# Task directions
The whole listing, please: repeat it exactly, with the pictures left out.

# Listed records
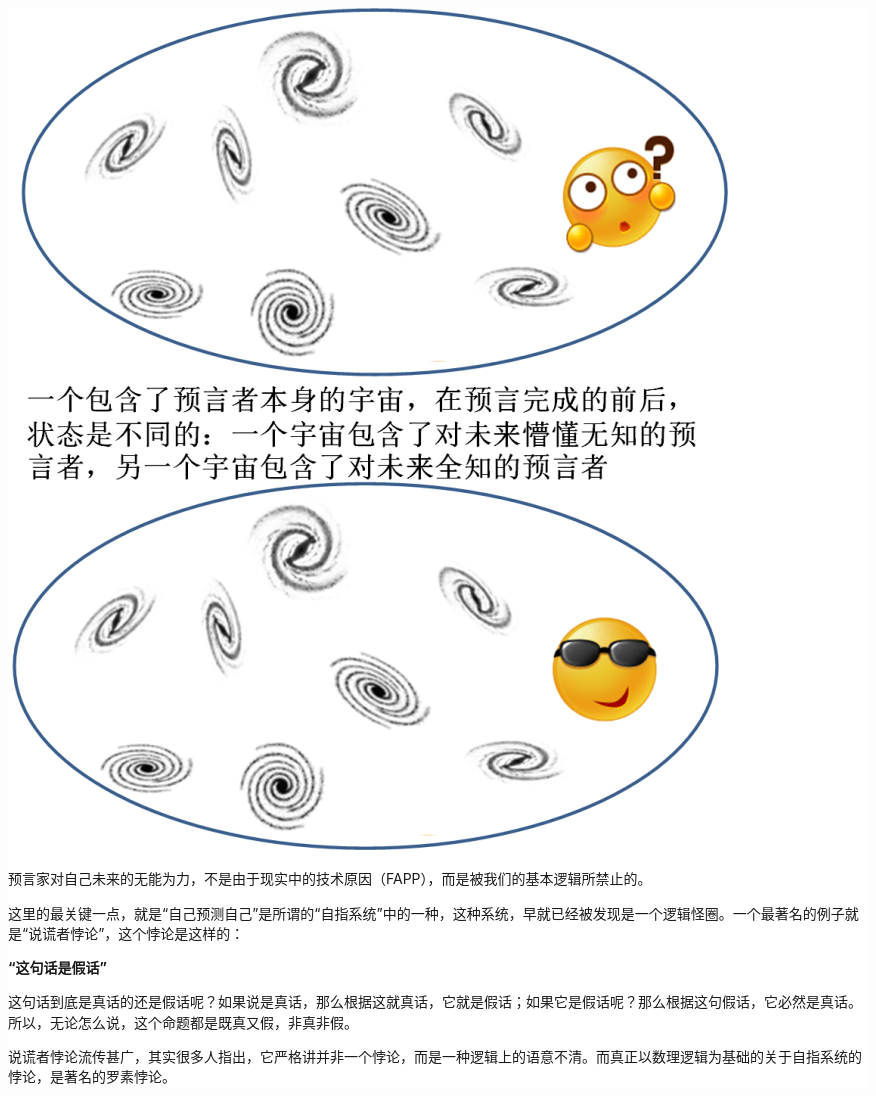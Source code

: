 ![img](_pics/v2-44842b7ba39322add52faf3c5a794de0_hd.png)

预言家对自己未来的无能为力，不是由于现实中的技术原因（FAPP），而是被我们的基本逻辑所禁止的。

这里的最关键一点，就是“自己预测自己”是所谓的“自指系统”中的一种，这种系统，早就已经被发现是一个逻辑怪圈。一个最著名的例子就是“说谎者悖论”，这个悖论是这样的：

**“这句话是假话”**

这句话到底是真话的还是假话呢？如果说是真话，那么根据这就真话，它就是假话；如果它是假话呢？那么根据这句假话，它必然是真话。所以，无论怎么说，这个命题都是既真又假，非真非假。

说谎者悖论流传甚广，其实很多人指出，它严格讲并非一个悖论，而是一种逻辑上的语意不清。而真正以数理逻辑为基础的关于自指系统的悖论，是著名的罗素悖论。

# The answer
Source code

: ![img](_pics/v2-44842b7ba39322add52faf3c5a794de0_hd.png)

预言家对自己未来的无能为力，不是由于现实中的技术原因（FAPP），而是被我们的基本逻辑所禁止的。

这里的最关键一点，就是“自己预测自己”是所谓的“自指系统”中的一种，这种系统，早就已经被发现是一个逻辑怪圈。一个最著名的例子就是“说谎者悖论”，这个悖论是这样的：

**“这句话是假话”**

这句话到底是真话的还是假话呢？如果说是真话，那么根据这就真话，它就是假话；如果它是假话呢？那么根据这句假话，它必然是真话。所以，无论怎么说，这个命题都是既真又假，非真非假。

说谎者悖论流传甚广，其实很多人指出，它严格讲并非一个悖论，而是一种逻辑上的语意不清。而真正以数理逻辑为基础的关于自指系统的悖论，是著名的罗素悖论。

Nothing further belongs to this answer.